We’ve talked about Lew Childre and the effect he had on bass fishing – fishing in general really – here on the Bass Fishing Archives many times before. The first piece we posted back in the first weeks of this venture was on his development of Speed Gears. Then we posted a piece on his revolutionary reel, the Speed Spool. Following that, we posted a piece on his “Speed Merchant” custom rods that never made it but still made an impression on the industry. Today, I’d like mention some other Childre innovations, one that worked and another that didn’t quite hit the mark, in Lew Childre More Forward Thinking.
Lew Childre left a lasting impression on the industry and we have him to thank more than 50 years after he came on the scene.
The Ceramic Guide
Even though Childre didn’t design or come up with the concept of the ceramic guide, he was the person who put it on the map in the U.S. and arguably the world. In this 1975 ad Childre talks about why aluminum oxide is far superior to carbide (also known as carboloy) and chrome-plated guides, which were the standard of the day.
The test, which we would perform daily at the tackle shop I worked at, was to simply take a section of monofilament line, and run it back-and-forth through the guides. Invariably the mono would break after a few iterations through the carbide and chrome guides, whereas the line wouldn’t break when run through the aluminum oxide guides for even three or four times the amount of time.
Childre didn’t only claim the fact that line wear was a thing of the past, he touted that your casting distance would be improved immensely. This was a fact he didn’t have to prove as casting contests were already being won in Japan at the time using the new technology.
Also, in typical Childre form, he also invented the single-foot guide along with the standard guide used on nearly all bass rods today – the BNHG style 3-footed guide.
Even though most anglers would scoff at the use of aluminum oxide guides on a rod today, all guides that reside on today’s bass rods came from these humble yet brilliant beginnings.
The next Lew’s innovation didn’t hit the mark for its intended purpose, the telescoping rod. Lew Childre saw a need for a collapsible rod that was lighter, stronger and more sensitive. Although Lew states in the ad that he designed it off of the way bamboo grows, I wonder if he got the idea from Japanese rod makers of the day.

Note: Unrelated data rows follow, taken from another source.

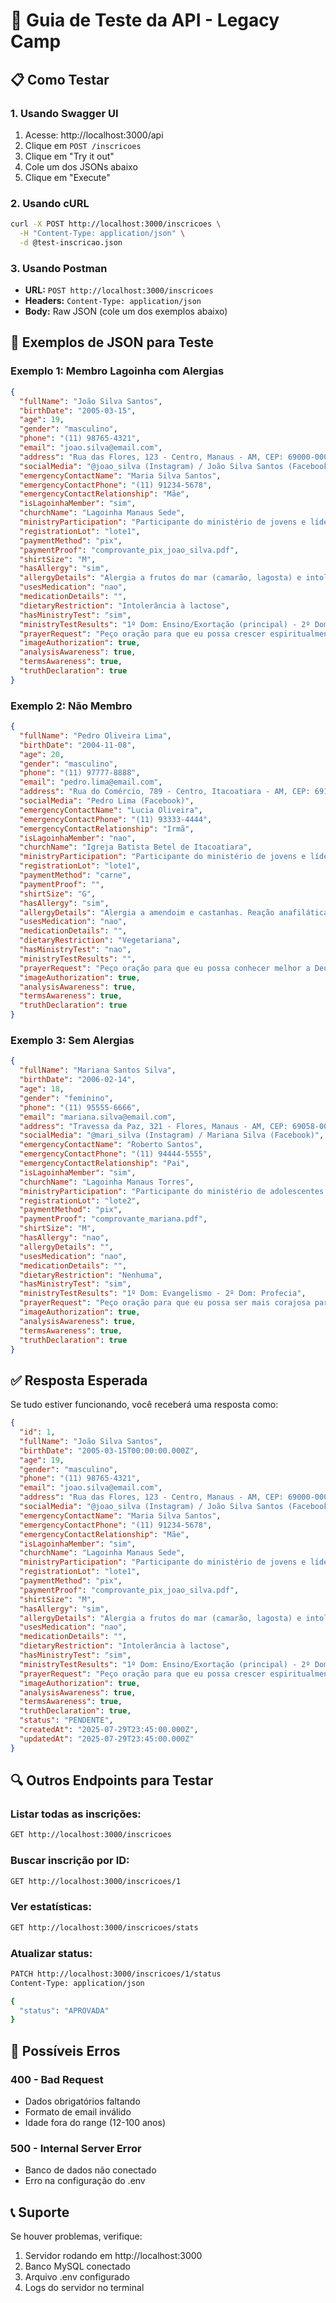 # 🧪 Guia de Teste da API - Legacy Camp

## 📋 Como Testar

### 1. **Usando Swagger UI**
1. Acesse: http://localhost:3000/api
2. Clique em `POST /inscricoes`
3. Clique em "Try it out"
4. Cole um dos JSONs abaixo
5. Clique em "Execute"

### 2. **Usando cURL**
```bash
curl -X POST http://localhost:3000/inscricoes \
  -H "Content-Type: application/json" \
  -d @test-inscricao.json
```

### 3. **Usando Postman**
- **URL:** `POST http://localhost:3000/inscricoes`
- **Headers:** `Content-Type: application/json`
- **Body:** Raw JSON (cole um dos exemplos abaixo)

## 📄 Exemplos de JSON para Teste

### **Exemplo 1: Membro Lagoinha com Alergias**
```json
{
  "fullName": "João Silva Santos",
  "birthDate": "2005-03-15",
  "age": 19,
  "gender": "masculino",
  "phone": "(11) 98765-4321",
  "email": "joao.silva@email.com",
  "address": "Rua das Flores, 123 - Centro, Manaus - AM, CEP: 69000-000",
  "socialMedia": "@joao_silva (Instagram) / João Silva Santos (Facebook)",
  "emergencyContactName": "Maria Silva Santos",
  "emergencyContactPhone": "(11) 91234-5678",
  "emergencyContactRelationship": "Mãe",
  "isLagoinhaMember": "sim",
  "churchName": "Lagoinha Manaus Sede",
  "ministryParticipation": "Participante do ministério de jovens e líder de grupo de células há 2 anos. Atualmente sou voluntário no ministério de louvor e participo ativamente do GC (Grupo de Células) do bairro Centro.",
  "registrationLot": "lote1",
  "paymentMethod": "pix",
  "paymentProof": "comprovante_pix_joao_silva.pdf",
  "shirtSize": "M",
  "hasAllergy": "sim",
  "allergyDetails": "Alergia a frutos do mar (camarão, lagosta) e intolerância leve à lactose. Em caso de contato, apresento reações cutâneas e gastrointestinais.",
  "usesMedication": "nao",
  "medicationDetails": "",
  "dietaryRestriction": "Intolerância à lactose",
  "hasMinistryTest": "sim",
  "ministryTestResults": "1º Dom: Ensino/Exortação (principal) - 2º Dom: Serviço/Diaconia",
  "prayerRequest": "Peço oração para que eu possa crescer espiritualmente durante o acampamento e desenvolver melhor os dons que Deus me deu. Também peço oração pela minha família e pelos estudos.",
  "imageAuthorization": true,
  "analysisAwareness": true,
  "termsAwareness": true,
  "truthDeclaration": true
}
```

### **Exemplo 2: Não Membro**
```json
{
  "fullName": "Pedro Oliveira Lima",
  "birthDate": "2004-11-08",
  "age": 20,
  "gender": "masculino",
  "phone": "(11) 97777-8888",
  "email": "pedro.lima@email.com",
  "address": "Rua do Comércio, 789 - Centro, Itacoatiara - AM, CEP: 69100-000",
  "socialMedia": "Pedro Lima (Facebook)",
  "emergencyContactName": "Lucia Oliveira",
  "emergencyContactPhone": "(11) 93333-4444",
  "emergencyContactRelationship": "Irmã",
  "isLagoinhaMember": "nao",
  "churchName": "Igreja Batista Betel de Itacoatiara",
  "ministryParticipation": "Participante do ministério de jovens e líder de grupo de estudo bíblico. Também sou voluntário no ministério de música.",
  "registrationLot": "lote1",
  "paymentMethod": "carne",
  "paymentProof": "",
  "shirtSize": "G",
  "hasAllergy": "sim",
  "allergyDetails": "Alergia a amendoim e castanhas. Reação anafilática em caso de ingestão.",
  "usesMedication": "nao",
  "medicationDetails": "",
  "dietaryRestriction": "Vegetariana",
  "hasMinistryTest": "nao",
  "ministryTestResults": "",
  "prayerRequest": "Peço oração para que eu possa conhecer melhor a Deus e encontrar meu propósito através do acampamento.",
  "imageAuthorization": true,
  "analysisAwareness": true,
  "termsAwareness": true,
  "truthDeclaration": true
}
```

### **Exemplo 3: Sem Alergias**
```json
{
  "fullName": "Mariana Santos Silva",
  "birthDate": "2006-02-14",
  "age": 18,
  "gender": "feminino",
  "phone": "(11) 95555-6666",
  "email": "mariana.silva@email.com",
  "address": "Travessa da Paz, 321 - Flores, Manaus - AM, CEP: 69058-000",
  "socialMedia": "@mari_silva (Instagram) / Mariana Silva (Facebook)",
  "emergencyContactName": "Roberto Santos",
  "emergencyContactPhone": "(11) 94444-5555",
  "emergencyContactRelationship": "Pai",
  "isLagoinhaMember": "sim",
  "churchName": "Lagoinha Manaus Torres",
  "ministryParticipation": "Participante do ministério de adolescentes e membro ativo do GC há 1 ano. Sou voluntária no ministério de recepção.",
  "registrationLot": "lote2",
  "paymentMethod": "pix",
  "paymentProof": "comprovante_mariana.pdf",
  "shirtSize": "M",
  "hasAllergy": "nao",
  "allergyDetails": "",
  "usesMedication": "nao",
  "medicationDetails": "",
  "dietaryRestriction": "Nenhuma",
  "hasMinistryTest": "sim",
  "ministryTestResults": "1º Dom: Evangelismo - 2º Dom: Profecia",
  "prayerRequest": "Peço oração para que eu possa ser mais corajosa para evangelizar e que Deus me ajude a discernir melhor Sua vontade para minha vida.",
  "imageAuthorization": true,
  "analysisAwareness": true,
  "termsAwareness": true,
  "truthDeclaration": true
}
```

## ✅ Resposta Esperada

Se tudo estiver funcionando, você receberá uma resposta como:

```json
{
  "id": 1,
  "fullName": "João Silva Santos",
  "birthDate": "2005-03-15T00:00:00.000Z",
  "age": 19,
  "gender": "masculino",
  "phone": "(11) 98765-4321",
  "email": "joao.silva@email.com",
  "address": "Rua das Flores, 123 - Centro, Manaus - AM, CEP: 69000-000",
  "socialMedia": "@joao_silva (Instagram) / João Silva Santos (Facebook)",
  "emergencyContactName": "Maria Silva Santos",
  "emergencyContactPhone": "(11) 91234-5678",
  "emergencyContactRelationship": "Mãe",
  "isLagoinhaMember": "sim",
  "churchName": "Lagoinha Manaus Sede",
  "ministryParticipation": "Participante do ministério de jovens e líder de grupo de células há 2 anos...",
  "registrationLot": "lote1",
  "paymentMethod": "pix",
  "paymentProof": "comprovante_pix_joao_silva.pdf",
  "shirtSize": "M",
  "hasAllergy": "sim",
  "allergyDetails": "Alergia a frutos do mar (camarão, lagosta) e intolerância leve à lactose...",
  "usesMedication": "nao",
  "medicationDetails": "",
  "dietaryRestriction": "Intolerância à lactose",
  "hasMinistryTest": "sim",
  "ministryTestResults": "1º Dom: Ensino/Exortação (principal) - 2º Dom: Serviço/Diaconia",
  "prayerRequest": "Peço oração para que eu possa crescer espiritualmente...",
  "imageAuthorization": true,
  "analysisAwareness": true,
  "termsAwareness": true,
  "truthDeclaration": true,
  "status": "PENDENTE",
  "createdAt": "2025-07-29T23:45:00.000Z",
  "updatedAt": "2025-07-29T23:45:00.000Z"
}
```

## 🔍 Outros Endpoints para Testar

### **Listar todas as inscrições:**
```bash
GET http://localhost:3000/inscricoes
```

### **Buscar inscrição por ID:**
```bash
GET http://localhost:3000/inscricoes/1
```

### **Ver estatísticas:**
```bash
GET http://localhost:3000/inscricoes/stats
```

### **Atualizar status:**
```bash
PATCH http://localhost:3000/inscricoes/1/status
Content-Type: application/json

{
  "status": "APROVADA"
}
```

## 🚨 Possíveis Erros

### **400 - Bad Request**
- Dados obrigatórios faltando
- Formato de email inválido
- Idade fora do range (12-100 anos)

### **500 - Internal Server Error**
- Banco de dados não conectado
- Erro na configuração do .env

## 📞 Suporte

Se houver problemas, verifique:
1. Servidor rodando em http://localhost:3000
2. Banco MySQL conectado
3. Arquivo .env configurado
4. Logs do servidor no terminal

It’s already been stated that Childre spent a lot of time in Japan looking for high-quality bamboo for his cane pole business. So, it’s without doubt he knew the science behind bamboo. But also, during this time, the Japanese had started making collapsible, telescoping rods. Rods in the 12- to 16-foot length are still common in Japan for certain techniques and species of fish.
The rods the Japanese designed for these applications were initially held together with multiple ferrules but someone had the idea to make the rod so it would collapse upon itself. I believe Childre saw this technology and thought it would be great for anglers who needed a bass casting rod they could decrease in length for travel but still have the same qualities as a one-piece rod.
As Childre pointed out in his 1975 ad, a telescoping rod adds little weight to the overall rod but adds a tremendous amount of strength. It also allows the rod to bend in a more natural fashion than metal ferrules. Childre also included his new Speed Marchant ceramic rod guides in the design as well as his new Lew-Fuji Live Action spinning and casting handles. The concept was great but unfortunately it didn’t catch on. These ads were only around for a year or two before they were never seen again.
But there is one place the concept of a telescoping rod did catch on. That was with the 7 1/2-foot Flippin’ Stik Fenwick debuted in 1976. At first, Fenwick’s Flippin’ Stik was a one-piece rod, which gave anglers fits on how to store it in the day of the 15-foot bass boat. The rod was sold in that manner from 1976 through 1978. Then in 1979 Dave Myers redesigned the Flippin’ Stik with a telescoping handle section. In an interview I conducted with him in 2011, he said he borrowed the concept from the Japanese and that allowed the rod to be reduced from 7-1/2 feet to nearly 6 feet in length. Now anglers could store the rod in their rod lockers of the day. This one change in the rod design increased sales 10-fold. So, there was a need for a compact rod, it just wasn’t the standard 5 1/2-foot casting rod.
I can’t say for certain that Myers first saw the concept from Japan or from Childre, but Childre debuted his telescoping rod in 1975, four years before Fenwick utilized it. I’m sure Childre debuted the Telescoping Speed Stick at the 1976 AFTMA show, but who can say whether Myers saw it there or not. What is certain is, from that point on, nearly every rod made for bass fishing that was over 6-feet long was made with a telescoping handle.